(Given information Opens)
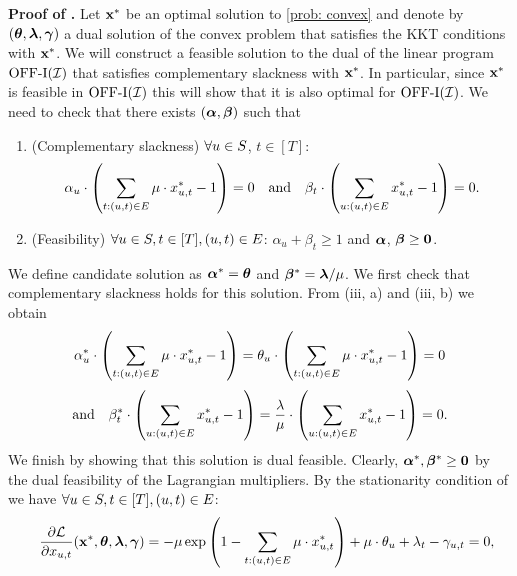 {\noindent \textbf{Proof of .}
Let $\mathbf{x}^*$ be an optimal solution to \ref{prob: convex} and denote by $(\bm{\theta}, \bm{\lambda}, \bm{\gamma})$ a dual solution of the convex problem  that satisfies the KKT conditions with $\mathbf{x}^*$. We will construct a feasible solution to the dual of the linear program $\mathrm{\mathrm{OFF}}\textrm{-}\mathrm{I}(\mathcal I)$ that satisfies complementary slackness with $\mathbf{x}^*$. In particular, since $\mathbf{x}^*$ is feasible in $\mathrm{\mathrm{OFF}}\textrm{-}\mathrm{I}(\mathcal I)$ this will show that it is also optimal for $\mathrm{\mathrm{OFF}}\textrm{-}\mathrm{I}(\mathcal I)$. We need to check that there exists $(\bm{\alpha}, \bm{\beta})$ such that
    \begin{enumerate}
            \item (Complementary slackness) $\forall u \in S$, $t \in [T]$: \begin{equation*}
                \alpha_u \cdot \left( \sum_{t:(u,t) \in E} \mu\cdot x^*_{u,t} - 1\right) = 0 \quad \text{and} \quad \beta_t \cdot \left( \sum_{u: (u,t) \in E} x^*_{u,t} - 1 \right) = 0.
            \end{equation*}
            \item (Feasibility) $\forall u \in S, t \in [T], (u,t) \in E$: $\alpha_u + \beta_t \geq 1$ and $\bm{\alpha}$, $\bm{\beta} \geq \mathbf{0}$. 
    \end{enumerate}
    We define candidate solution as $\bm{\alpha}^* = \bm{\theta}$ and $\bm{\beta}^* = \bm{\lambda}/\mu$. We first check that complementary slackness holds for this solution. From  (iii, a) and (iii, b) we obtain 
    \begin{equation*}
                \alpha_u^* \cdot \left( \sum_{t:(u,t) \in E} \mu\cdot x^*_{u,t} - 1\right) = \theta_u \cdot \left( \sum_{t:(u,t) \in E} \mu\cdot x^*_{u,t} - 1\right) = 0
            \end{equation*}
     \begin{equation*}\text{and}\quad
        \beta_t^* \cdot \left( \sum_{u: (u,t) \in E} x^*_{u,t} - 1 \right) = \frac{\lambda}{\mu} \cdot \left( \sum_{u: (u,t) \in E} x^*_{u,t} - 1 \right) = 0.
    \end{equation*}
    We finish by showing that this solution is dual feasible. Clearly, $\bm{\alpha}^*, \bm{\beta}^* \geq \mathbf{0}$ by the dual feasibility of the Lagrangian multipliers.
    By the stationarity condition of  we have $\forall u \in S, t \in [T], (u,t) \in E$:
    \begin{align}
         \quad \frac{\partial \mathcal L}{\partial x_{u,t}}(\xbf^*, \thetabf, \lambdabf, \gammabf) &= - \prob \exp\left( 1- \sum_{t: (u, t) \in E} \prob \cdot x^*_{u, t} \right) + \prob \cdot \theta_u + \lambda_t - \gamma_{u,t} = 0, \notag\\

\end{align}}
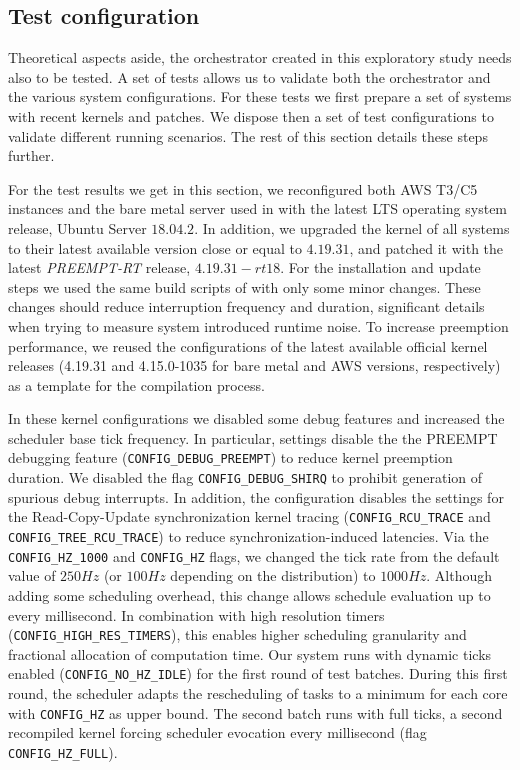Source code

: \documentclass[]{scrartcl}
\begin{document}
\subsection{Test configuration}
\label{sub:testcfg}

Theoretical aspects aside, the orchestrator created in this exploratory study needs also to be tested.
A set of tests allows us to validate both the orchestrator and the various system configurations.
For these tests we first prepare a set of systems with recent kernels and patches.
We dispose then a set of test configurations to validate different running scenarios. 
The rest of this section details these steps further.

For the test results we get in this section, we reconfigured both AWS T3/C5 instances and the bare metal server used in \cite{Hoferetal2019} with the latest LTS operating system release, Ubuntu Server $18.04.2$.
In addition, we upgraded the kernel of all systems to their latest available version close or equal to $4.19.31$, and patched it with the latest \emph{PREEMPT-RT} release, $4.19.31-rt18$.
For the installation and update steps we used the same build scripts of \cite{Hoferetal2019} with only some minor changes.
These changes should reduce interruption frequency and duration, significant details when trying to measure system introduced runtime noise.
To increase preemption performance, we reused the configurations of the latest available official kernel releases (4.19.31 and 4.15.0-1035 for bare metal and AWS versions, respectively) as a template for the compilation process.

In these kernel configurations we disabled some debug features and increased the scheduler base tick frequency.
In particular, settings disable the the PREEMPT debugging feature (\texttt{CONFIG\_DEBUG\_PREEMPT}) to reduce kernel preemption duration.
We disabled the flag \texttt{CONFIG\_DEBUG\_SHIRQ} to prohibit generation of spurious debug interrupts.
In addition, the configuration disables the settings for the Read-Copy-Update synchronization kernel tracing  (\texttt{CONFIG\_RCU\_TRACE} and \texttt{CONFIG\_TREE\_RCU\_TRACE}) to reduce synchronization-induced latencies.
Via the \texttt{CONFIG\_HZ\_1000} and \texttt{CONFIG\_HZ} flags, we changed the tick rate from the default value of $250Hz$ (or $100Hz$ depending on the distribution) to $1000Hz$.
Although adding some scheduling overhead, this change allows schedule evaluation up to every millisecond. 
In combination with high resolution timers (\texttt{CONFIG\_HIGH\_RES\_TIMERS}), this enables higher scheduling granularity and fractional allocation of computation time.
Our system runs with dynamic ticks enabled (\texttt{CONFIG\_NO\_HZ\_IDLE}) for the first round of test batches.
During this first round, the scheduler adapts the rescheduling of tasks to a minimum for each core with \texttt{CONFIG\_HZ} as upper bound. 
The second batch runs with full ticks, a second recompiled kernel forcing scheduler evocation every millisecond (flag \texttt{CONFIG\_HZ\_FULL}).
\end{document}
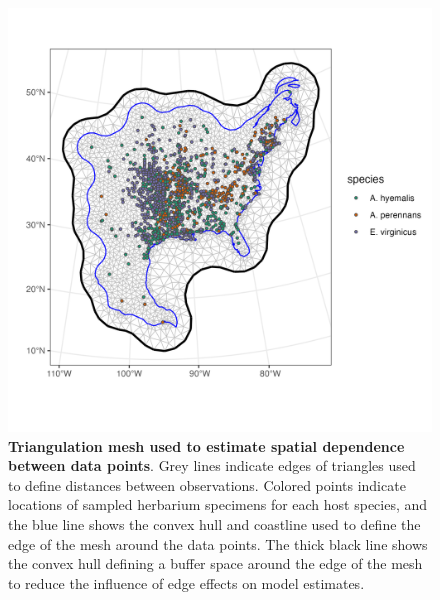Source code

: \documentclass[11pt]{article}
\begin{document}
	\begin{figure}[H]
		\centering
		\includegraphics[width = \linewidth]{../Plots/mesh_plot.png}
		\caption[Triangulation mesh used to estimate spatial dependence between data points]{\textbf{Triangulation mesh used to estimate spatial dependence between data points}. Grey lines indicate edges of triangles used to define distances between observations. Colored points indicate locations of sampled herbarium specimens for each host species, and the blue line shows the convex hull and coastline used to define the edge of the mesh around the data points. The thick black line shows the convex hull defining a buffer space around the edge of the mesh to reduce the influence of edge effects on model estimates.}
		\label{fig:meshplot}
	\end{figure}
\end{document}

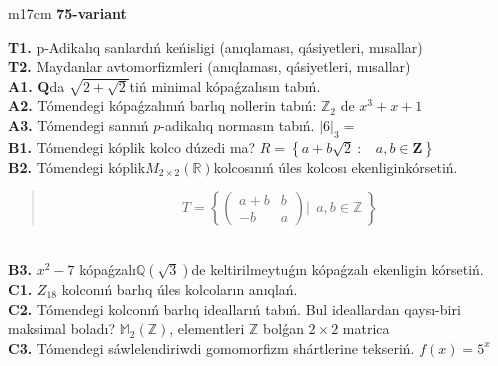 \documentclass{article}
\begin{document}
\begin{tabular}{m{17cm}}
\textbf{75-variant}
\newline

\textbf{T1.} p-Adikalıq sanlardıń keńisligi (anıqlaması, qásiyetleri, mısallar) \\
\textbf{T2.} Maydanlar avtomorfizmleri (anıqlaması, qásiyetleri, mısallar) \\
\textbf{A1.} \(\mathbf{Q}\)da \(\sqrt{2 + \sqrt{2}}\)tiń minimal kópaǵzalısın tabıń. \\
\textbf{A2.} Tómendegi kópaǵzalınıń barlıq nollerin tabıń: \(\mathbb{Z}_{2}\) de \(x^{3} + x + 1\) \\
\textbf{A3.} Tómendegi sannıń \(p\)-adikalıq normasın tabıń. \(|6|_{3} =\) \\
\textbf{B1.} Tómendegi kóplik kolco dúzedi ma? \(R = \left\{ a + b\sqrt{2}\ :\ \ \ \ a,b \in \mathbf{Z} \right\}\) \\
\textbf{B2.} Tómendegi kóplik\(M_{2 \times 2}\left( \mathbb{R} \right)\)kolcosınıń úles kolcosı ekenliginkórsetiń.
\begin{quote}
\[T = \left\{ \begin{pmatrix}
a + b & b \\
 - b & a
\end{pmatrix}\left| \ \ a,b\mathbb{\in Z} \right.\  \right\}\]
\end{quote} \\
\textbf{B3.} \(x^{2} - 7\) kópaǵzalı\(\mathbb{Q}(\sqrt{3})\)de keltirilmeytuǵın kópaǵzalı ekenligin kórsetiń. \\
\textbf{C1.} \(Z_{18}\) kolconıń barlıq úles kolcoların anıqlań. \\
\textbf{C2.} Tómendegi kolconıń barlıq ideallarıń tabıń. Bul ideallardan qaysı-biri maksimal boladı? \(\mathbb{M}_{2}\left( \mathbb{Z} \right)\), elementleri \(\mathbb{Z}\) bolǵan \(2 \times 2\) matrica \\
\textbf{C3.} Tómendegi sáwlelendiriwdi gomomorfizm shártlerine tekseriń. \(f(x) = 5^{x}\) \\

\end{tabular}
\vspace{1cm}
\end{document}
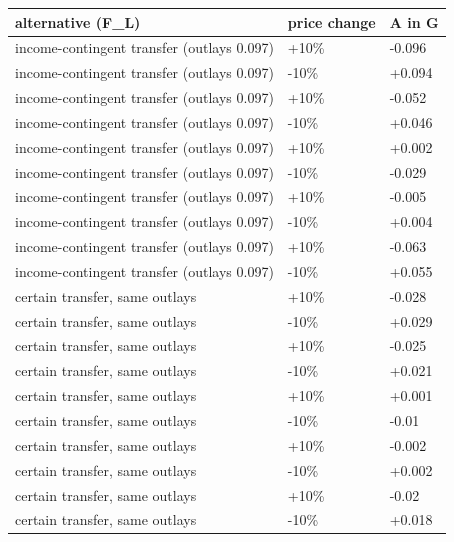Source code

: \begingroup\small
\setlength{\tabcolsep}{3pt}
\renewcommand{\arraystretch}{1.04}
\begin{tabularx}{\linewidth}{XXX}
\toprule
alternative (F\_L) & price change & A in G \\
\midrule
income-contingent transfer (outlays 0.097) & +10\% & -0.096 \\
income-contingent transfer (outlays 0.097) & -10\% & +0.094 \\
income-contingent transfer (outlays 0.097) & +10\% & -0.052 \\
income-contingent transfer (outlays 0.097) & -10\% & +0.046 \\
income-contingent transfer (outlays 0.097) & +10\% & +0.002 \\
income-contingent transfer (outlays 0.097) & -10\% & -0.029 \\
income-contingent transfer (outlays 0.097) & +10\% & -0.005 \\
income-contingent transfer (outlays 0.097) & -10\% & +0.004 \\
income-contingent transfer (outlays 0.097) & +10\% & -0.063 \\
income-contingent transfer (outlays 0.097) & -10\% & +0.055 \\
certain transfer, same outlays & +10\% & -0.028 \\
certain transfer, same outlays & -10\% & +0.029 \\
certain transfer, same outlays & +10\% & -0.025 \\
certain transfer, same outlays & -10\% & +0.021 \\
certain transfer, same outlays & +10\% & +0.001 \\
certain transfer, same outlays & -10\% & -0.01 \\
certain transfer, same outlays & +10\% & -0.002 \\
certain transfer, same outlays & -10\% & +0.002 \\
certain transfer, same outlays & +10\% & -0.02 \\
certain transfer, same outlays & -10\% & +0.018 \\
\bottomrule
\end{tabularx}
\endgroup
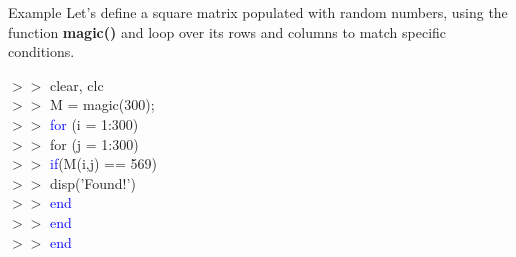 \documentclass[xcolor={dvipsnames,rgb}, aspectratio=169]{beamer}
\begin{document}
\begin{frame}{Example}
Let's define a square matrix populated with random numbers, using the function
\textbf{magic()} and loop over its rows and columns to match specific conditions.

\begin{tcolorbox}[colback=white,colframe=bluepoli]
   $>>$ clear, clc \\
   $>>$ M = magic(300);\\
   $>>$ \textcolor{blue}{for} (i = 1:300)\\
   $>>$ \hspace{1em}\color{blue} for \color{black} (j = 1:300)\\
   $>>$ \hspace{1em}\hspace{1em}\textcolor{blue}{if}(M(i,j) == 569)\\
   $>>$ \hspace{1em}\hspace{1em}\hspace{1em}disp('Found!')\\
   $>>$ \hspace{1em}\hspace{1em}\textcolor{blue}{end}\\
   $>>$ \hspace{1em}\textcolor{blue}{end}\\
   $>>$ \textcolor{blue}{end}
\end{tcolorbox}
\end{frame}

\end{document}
(Given information Closes)
● What you should do
Which lines in the records above contain the word "contingent"? Return each of them.

● Answer box
income-contingent transfer (outlays 0.097) & +10\% & -0.096 \\
income-contingent transfer (outlays 0.097) & -10\% & +0.094 \\
income-contingent transfer (outlays 0.097) & +10\% & -0.052 \\
income-contingent transfer (outlays 0.097) & -10\% & +0.046 \\
income-contingent transfer (outlays 0.097) & +10\% & +0.002 \\
income-contingent transfer (outlays 0.097) & -10\% & -0.029 \\
income-contingent transfer (outlays 0.097) & +10\% & -0.005 \\
income-contingent transfer (outlays 0.097) & -10\% & +0.004 \\
income-contingent transfer (outlays 0.097) & +10\% & -0.063 \\
income-contingent transfer (outlays 0.097) & -10\% & +0.055 \\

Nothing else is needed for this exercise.